STACAS semi-supervised integration completes but during anchor finding throws Error in if (totalCols == 0) return(NULL) : argument is of length zero

Hi,
I am running STACAS on a large Seurat object (≈281k cells) with some batches and very unbalanced sample sizes and I would like to clarify whether the behaviour I observe is expected or indicates a problem in the integration.
Below I summarize three different approaches I tried.
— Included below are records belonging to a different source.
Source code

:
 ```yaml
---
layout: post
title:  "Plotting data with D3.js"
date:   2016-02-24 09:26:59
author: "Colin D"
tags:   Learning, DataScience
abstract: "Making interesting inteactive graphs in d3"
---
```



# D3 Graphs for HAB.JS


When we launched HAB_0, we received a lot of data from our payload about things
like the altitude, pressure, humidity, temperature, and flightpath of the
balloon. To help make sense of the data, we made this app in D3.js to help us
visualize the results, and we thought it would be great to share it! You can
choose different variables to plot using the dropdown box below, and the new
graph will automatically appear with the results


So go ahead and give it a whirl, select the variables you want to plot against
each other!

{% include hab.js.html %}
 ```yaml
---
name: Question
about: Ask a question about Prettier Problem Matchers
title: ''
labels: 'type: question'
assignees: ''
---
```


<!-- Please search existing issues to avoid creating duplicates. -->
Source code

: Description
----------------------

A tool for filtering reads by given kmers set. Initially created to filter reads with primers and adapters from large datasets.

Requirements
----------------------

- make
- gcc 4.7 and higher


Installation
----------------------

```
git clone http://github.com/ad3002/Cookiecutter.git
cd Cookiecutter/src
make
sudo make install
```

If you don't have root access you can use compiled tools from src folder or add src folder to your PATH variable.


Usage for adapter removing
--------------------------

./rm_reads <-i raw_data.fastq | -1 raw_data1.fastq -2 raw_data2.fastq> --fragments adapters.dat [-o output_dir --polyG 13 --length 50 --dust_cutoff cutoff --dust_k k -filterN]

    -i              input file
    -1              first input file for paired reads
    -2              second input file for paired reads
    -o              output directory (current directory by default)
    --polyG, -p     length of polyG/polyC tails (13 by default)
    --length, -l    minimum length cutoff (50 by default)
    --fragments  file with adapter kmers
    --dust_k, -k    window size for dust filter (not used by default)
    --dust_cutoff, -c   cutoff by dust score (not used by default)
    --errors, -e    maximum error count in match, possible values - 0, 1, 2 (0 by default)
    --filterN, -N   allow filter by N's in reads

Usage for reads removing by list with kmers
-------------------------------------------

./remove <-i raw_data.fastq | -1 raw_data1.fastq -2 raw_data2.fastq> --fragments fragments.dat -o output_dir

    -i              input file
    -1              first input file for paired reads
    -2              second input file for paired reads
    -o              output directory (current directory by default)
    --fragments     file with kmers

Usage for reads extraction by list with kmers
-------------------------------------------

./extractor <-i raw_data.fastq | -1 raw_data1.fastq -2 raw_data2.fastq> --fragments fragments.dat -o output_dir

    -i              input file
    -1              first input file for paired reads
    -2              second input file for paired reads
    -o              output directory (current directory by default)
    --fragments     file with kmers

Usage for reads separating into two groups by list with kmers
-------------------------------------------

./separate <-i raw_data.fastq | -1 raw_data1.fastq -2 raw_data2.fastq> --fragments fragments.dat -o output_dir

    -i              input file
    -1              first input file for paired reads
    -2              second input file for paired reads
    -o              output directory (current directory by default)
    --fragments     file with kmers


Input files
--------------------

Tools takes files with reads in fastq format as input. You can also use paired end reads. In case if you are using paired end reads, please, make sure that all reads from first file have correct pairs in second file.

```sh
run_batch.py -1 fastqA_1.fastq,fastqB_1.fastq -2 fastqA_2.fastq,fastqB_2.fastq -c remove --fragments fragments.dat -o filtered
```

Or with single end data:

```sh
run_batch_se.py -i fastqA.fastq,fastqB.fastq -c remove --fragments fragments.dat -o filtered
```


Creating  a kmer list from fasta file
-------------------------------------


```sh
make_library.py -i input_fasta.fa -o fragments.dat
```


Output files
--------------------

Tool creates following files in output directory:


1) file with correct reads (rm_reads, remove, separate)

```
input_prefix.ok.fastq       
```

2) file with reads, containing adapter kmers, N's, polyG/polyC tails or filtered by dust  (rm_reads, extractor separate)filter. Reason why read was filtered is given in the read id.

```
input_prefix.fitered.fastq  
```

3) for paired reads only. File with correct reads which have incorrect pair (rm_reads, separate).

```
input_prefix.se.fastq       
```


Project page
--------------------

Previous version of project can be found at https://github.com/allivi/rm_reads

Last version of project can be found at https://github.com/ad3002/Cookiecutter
In all cases, the pipeline runs to completion, but in some cases STACAS prints an error during anchor finding, even though the integration and downstream UMAP are produced.

**Dataset / setup**
Seurat / SeuratObject recently updated to SeuratV5, RNA assay, log-normalized
Total cells of the object: ~281,600
Number of samples (orig.ident, used as batch): 57
Highly unbalanced batches
11/57 samples have < 1,000 cells
Smallest sample: 265 cells
Largest sample: 13,669 cells
anchor.features = 1000

**Cell labels used for semi-supervised mode**
"clusters" metadata contains ~38 annotated clusters
Annotated cells: ~38,800
Unannotated cells (NA): 242,828 (majority of the dataset)

**Method 1 – Stepwise STACAS, semisupervised, ndim = 28**
ndim was chosen based on PCA variance (95% cumulative variance).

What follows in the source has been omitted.